The data storage leader, which donated its Symmetrix hardware equipment for usage in Steven Spielberg’s Survivors of the Shoah Visual History Foundation, has recently been moving in new directions within today’s challenging technology climate. Although competitors such as IBM have already created separate software divisions, EMC had not yet gone that route. However, hardware sales have decreased to the point where it has focused more on software development, and this initial Israeli venture could be a sign of future breakups within the company.

Former EMC executive Doron Kempel, a former officer in the Israel Defense Forces, who previously held management positions with Imedia, Robertson, Stephens and The Israel Corporation LTD, would be heading Diligent, the projected name of the Israeli group.

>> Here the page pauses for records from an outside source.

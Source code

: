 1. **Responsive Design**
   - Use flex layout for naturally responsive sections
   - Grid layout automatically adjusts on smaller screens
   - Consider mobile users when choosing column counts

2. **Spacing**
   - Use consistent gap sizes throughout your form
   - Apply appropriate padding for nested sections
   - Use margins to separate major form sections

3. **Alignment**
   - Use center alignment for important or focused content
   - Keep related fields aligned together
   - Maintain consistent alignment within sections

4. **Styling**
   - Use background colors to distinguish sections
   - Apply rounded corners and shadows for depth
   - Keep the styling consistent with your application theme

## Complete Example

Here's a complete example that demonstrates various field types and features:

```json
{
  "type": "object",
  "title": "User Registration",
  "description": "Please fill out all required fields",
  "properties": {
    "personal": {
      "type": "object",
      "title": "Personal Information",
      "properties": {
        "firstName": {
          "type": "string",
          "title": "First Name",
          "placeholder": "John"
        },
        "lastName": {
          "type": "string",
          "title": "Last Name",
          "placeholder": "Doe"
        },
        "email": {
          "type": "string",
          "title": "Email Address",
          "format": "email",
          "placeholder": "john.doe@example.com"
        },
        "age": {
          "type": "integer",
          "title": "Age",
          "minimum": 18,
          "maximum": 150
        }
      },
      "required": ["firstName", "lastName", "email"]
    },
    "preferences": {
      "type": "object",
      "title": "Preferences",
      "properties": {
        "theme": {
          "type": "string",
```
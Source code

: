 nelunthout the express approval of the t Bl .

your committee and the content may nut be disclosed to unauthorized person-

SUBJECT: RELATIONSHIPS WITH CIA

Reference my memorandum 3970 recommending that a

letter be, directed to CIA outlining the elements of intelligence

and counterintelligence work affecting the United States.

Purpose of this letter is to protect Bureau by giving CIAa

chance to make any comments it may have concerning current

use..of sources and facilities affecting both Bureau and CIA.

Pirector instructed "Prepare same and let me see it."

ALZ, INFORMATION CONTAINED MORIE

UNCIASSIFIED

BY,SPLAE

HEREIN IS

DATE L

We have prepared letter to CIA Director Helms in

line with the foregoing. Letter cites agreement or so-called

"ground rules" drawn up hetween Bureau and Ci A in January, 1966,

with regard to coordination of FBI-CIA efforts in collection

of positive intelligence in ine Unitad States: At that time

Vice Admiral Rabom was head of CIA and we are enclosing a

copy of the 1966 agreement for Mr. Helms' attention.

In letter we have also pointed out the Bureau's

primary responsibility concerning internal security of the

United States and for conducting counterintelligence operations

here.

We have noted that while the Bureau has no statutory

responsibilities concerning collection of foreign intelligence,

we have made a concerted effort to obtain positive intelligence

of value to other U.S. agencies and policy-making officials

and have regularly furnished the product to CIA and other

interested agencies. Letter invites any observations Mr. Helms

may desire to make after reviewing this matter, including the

Symmetrix creator and longstanding EMC engineer Moshe Yanai, who was a high-ranking officer in Israel’s defense forces’ technical intelligence unit, would also be in the picture. Though it is not yet fully operational, www.diligenttechnologies.com has been registered to an Israeli-based EMC server, with a Tel Aviv-based EMC employee cited as technical contact.

 

Israelis have been highly influential within EMC’s historical ranks; the company's founding team of engineers, all trained in Israeli army engineering units, include Kempel, Yanai, and Erez Ofer, currently EMC Executive Vice President for Open Software. Ofer joined EMC in 1993 and helped transform Symmetrix into the most open storage system worldwide. With a master’s degree from the Technion-Israel Institute of Technology and an MBA from Northeastern University, he worked for Israel’s Scitex Corporation (Silver Arrow) and with the Israeli Air Force.

 

EMC Founder Richard Egan, currently the U.S. Ambassador to Ireland, hired Israeli engineer Yanai in 1987 to develop Symmetrix. Yanai became EMC’s highest-paid executive due to a subsequent favorable arrangement and the success of the system. “Yanai remains a legend at EMC, where the joke is that EMC stands for ‘Eventually Moshe's Company,’” says Forbes analyst Daniel Lyons, although EMC executive chairman Michael Ruettgers has said that Yanai never placed personal interests above those of the company.

 

Yanai is also known to have opposed 1999’s $1 billion EMC acquisition of Data General and its Clariion storage system, a cheaper alternative to Symmetrix. Clariion was eventually distributed mainly through Dell Computer’s sales forces in a partnership agreement.

 

The focus of Diligent, which is expected to base engineering and coding development sites in Israel and marketing and sales in the U.S., is seen to be the creation of software to enable expedient data recovery. Another aim would be for computer servers to be able to access capacity for storage across the spectrum of a network, a process called ''virtualization.''

 

The proposed spinoff seems like a prudent move. “EMC has been struggling with falling profits and layoffs spurred by the technology spending slowdown,” says industry insider Stephen Shankland. “It also has seen increased competition from rivals such as IBM, Compaq Computer, Hitachi Data Systems, Hewlett-Packard and Sun Microsystems. Though EMC largely has sold hardware used to store corporate data, a key part of its future lies in software.”

 

"EMC has a significant storage software and networking lead at a time when the market has begun to shift in this direction," says Merrill Lynch analyst Thomas Kraemer.